Position limits are being enforced on a daily basis by market oversight teams at exchange level.

I am sure, Ira, you have made inquiries with the market oversight teams at ICE and CME before reaching out to ET members who "could, should, would" need your help, right?

But we appreciate your effort to sniff out a "market opportunity" for litigators! :sneaky::sneaky::sneaky:
 
Obviously the margin requirement should scale up whenever the position size is large relative to volume.

If you own 1 contract, that's easy to liquidate, so $8000 margin per contract
If you own 1,000,000 contracts, that's hard to liquidate, so maybe $40,000 margin per contract.

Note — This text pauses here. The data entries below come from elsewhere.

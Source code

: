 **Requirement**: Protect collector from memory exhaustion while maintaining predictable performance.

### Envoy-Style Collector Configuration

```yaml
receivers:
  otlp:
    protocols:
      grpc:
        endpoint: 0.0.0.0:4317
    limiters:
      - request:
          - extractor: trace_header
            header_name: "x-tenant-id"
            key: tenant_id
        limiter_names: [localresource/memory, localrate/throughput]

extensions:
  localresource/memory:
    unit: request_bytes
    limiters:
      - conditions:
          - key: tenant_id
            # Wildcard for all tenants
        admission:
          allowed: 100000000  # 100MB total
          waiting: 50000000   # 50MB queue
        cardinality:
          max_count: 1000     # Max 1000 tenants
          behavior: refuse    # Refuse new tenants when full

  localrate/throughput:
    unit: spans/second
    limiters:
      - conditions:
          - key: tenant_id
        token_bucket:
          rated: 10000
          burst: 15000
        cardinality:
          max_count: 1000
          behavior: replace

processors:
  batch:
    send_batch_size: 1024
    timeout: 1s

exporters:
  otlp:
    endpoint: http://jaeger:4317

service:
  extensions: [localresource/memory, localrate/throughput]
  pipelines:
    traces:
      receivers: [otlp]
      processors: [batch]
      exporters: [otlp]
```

IB only takes this risk from the big boys so they should only charge the big boys for it.
 
IB are fucking clueless.

Posters noted on the other ET thread that the CL margin was way too low compared to ES months ago.

Push ES to $36,000 margin but have much lower margin on a contract that can lose 300%+ in a day.

Seems like IB also didn't even know about the new negative pricing on the CME.

Exactly. 8k margin for a product that can sometimes more than 8 points overnight or even intraday isn't much while 36k margin for ES is just dumb, since when has ES ever come remotely close to moving 720 pts in a day? Never?

This just goes to show that IB doesn't know what they are doing, their risk management algos are completely random and that adds a huge layer of risk for their clients.